RUDI has also shown adequate patency rates while still efficiently reducing the access flow, confirmed by remission of HF symptoms [49–52]. In one report, the patency of an AVF at 3 years was achieved after re-interventions. High access flow immediately after RUDI and young age were risk factors for the recurrence of high flow [35, 53].
Percutaneous AVF
During the last few years, new percutaneous techniques have been developed for AVF formation. Currently, there are two available devices (the Ellipsys and the WavelinQ systems), both CE-marked and FDA-approved [54, 55]. In percutaneous AVFs, the anastomosis is created at the deep venous system of the forearm, and blood is drained to the superficial system for cannulation via the perforator vein. So far, both studies and anecdotal experience suggest that percutaneous AVFs have lower flow rates compared to surgical ones. This is due to the limited aneurysmal formation at the cannulation site and because deep veins are more difficult to dilate compared to superficial ones. Hence, the deep venous component of the circuit regulates flow and restricts the dilation of the anastomosis [56, 57]. Further studies are required in this field.
Precautions regarding AVF creation
Before AVF creation, careful examination of the cardiovascular system is necessary and should guide the AVF creation strategy in high-risk patients. For patients with HF of New York Heart Association (NYHA) class I or II, the creation of a peripheral AVF (radiocephalic) due to an initial smaller flow rate has been recommended [58]. However, AVF creation for patients with an NYHA class III should be avoided in favor of peritoneal dialysis, and in patients with NYHA class IV, AVF creation is contraindicated [58]. Any unused AVFs should be ligated upon evidence of cardiovascular deterioration [59]. The relative symptoms are dyspnea, fatigue, palpitations, chest pain, and syncope. In certain cases, with NYHA III and contraindication to peritoneal dialysis, forearm AVF may be considered based on the severity of systolic and diastolic LV dysfunction (Figure 5) [58].

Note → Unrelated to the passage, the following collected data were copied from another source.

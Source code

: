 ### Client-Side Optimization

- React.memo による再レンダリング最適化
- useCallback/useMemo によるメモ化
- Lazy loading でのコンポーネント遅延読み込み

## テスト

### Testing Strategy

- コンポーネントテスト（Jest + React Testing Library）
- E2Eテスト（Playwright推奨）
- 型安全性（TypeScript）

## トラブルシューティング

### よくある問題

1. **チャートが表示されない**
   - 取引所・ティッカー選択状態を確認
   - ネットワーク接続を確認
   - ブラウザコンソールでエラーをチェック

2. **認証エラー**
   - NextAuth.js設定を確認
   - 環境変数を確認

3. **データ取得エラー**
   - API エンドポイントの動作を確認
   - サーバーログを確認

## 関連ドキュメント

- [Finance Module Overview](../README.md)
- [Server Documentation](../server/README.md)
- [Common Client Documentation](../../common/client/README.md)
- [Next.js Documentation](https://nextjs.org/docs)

Generally, we avoid creating an AVF if the LVEF is below 30%. In the presence of the aforementioned cardiovascular co-morbidity, a forearm AVF (Brescia-Cimino) should be preferred. If this is not feasible, an upper arm AVF (brachiocephalic or a brachiobasilic), with a small anastomosis (e.g. 3 mm vs. the normal 6 mm) may be selected. However, we must keep in mind that despite the initial low flow, it can worsen over time, so close monitoring is essential. A tapered graft (e.g. 4–7 mm) may also be used with the arteriotomy restricted to 4 mm. Of course, endovascular AVF is another new option, as it is generally combined with lower flows. These approaches must be balanced against other dialysis options such as peritoneal dialysis or a permanent catheter and should be implemented if these alternative options are unfeasible or not indicated [37, 40].
Conclusions
AVFs remain the procedure of first choice for vascular access and are well tolerated by most patients. Nevertheless, their deleterious effects on pre-existing cardiovascular disease or in healthy individuals in the long term due to increased flow should not be underestimated. Consequently, cardiology consultation is required before AVF creation. Patients with an access flow greater than 1500 ml/min require close monitoring. Further increase of flow, worsening of echocardiographic findings, or onset of cardiac symptoms necessitates a flow-reduction procedure or ligation of the AVF.